Here are five tips to ensure a safe and enjoyable swimming experience for all.
1. Never swim alone or without a water watcher. When children are swimming, make sure they are actively supervised at all times. Teach your children that they should only swim in locations where a lifeguard is on duty, or where a responsible adult agrees to watch the children in the water without distractions.
2. Supervise your children whenever they’re in or near water. Whether it’s bath time or taking a dip in a pool or lake, make sure your children are within arm’s reach at all times.

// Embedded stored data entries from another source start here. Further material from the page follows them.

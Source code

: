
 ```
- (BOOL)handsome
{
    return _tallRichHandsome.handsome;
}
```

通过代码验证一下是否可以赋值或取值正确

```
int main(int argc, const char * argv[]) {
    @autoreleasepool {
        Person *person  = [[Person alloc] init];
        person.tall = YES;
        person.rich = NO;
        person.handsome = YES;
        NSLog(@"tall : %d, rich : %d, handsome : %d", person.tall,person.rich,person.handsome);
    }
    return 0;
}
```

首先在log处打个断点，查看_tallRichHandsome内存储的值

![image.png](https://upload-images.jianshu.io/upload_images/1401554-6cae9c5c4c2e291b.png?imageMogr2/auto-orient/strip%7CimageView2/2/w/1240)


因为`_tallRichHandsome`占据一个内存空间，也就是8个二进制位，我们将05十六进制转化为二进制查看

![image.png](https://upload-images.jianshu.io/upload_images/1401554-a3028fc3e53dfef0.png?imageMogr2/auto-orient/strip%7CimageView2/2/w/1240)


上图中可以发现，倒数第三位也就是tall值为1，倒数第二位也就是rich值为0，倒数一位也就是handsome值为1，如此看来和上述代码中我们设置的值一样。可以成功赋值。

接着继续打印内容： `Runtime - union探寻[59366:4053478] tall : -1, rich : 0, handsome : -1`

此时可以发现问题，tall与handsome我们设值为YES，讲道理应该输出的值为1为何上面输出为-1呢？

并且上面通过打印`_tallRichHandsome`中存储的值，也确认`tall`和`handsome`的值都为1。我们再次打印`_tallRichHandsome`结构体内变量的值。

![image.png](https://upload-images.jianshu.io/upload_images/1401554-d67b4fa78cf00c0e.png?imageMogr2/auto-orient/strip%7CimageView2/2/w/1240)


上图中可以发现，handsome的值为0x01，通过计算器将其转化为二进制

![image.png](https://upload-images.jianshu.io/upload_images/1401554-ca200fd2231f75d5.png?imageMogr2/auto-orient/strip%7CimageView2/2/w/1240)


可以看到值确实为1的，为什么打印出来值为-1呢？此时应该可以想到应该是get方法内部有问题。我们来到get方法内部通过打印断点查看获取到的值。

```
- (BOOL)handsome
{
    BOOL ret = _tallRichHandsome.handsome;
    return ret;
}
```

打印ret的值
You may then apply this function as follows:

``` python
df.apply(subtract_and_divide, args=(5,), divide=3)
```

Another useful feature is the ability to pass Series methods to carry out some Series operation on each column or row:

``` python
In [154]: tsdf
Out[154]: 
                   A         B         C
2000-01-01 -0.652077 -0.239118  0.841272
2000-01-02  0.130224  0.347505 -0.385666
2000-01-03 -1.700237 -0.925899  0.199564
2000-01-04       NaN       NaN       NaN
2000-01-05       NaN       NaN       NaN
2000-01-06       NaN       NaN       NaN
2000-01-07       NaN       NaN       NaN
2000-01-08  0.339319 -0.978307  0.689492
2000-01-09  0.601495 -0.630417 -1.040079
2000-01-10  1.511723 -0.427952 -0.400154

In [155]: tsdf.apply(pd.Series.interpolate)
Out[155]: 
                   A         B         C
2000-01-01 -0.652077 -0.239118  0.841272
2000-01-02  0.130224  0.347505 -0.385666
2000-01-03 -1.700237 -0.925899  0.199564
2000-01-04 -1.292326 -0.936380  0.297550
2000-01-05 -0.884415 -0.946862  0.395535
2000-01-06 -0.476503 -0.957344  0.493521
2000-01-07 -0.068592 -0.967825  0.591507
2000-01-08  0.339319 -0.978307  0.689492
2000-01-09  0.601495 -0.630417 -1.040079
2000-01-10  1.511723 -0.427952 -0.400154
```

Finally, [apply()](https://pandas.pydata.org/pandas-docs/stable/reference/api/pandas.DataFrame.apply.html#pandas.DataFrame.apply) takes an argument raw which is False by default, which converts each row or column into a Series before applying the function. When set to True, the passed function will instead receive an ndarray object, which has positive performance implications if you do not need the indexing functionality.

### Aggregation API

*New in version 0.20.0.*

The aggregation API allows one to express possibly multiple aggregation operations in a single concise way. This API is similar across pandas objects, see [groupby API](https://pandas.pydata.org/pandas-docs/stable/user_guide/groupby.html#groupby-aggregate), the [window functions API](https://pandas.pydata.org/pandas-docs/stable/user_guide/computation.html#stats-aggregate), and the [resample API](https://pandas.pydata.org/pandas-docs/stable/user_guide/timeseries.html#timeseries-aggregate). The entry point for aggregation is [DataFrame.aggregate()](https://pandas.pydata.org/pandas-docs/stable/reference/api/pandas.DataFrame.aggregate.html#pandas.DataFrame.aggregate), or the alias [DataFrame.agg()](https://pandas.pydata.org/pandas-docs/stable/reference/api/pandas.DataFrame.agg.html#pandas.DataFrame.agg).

3. Don’t engage in breath holding activities. Children should not hold their breath for a prolonged amount of time while swimming, as this can cause drowning and has several other severe physical side-effects.
4. Wear a life jacket: Inexperienced or non-swimmers should wear a Coast Guard-approved life jacket.
5. Don’t jump in the water to save a friend who is struggling in deep water. If a child finds their friend in deep water unexpectedly, their natural instinct may be to jump in the water to try to save them. Even if a child is a great swimmer, a panicked person will overpower them and easily pull the rescuer underwater. The Y’s Safety Around Water program teaches the “reach, throw, don’t go” concept of using a long object to reach for them and pull them to safety. By using this technique children can help their friend without compromising their own safety.
6. Purchase neon or other bright colored swimsuits. Did you know the color of your swimsuit could help to save your life? Neon and other brightly colored (not blue) swimsuits are more visible under the water helping lifeguards and others identify people in the water – especially in rough, moving or splashing water.
7. Enroll your children in water safety or swimming lessons. Just like teaching your children to look both ways before they cross the street, having them participate in formal water safety or swimming lessons teaches them an important life skill – how to swim.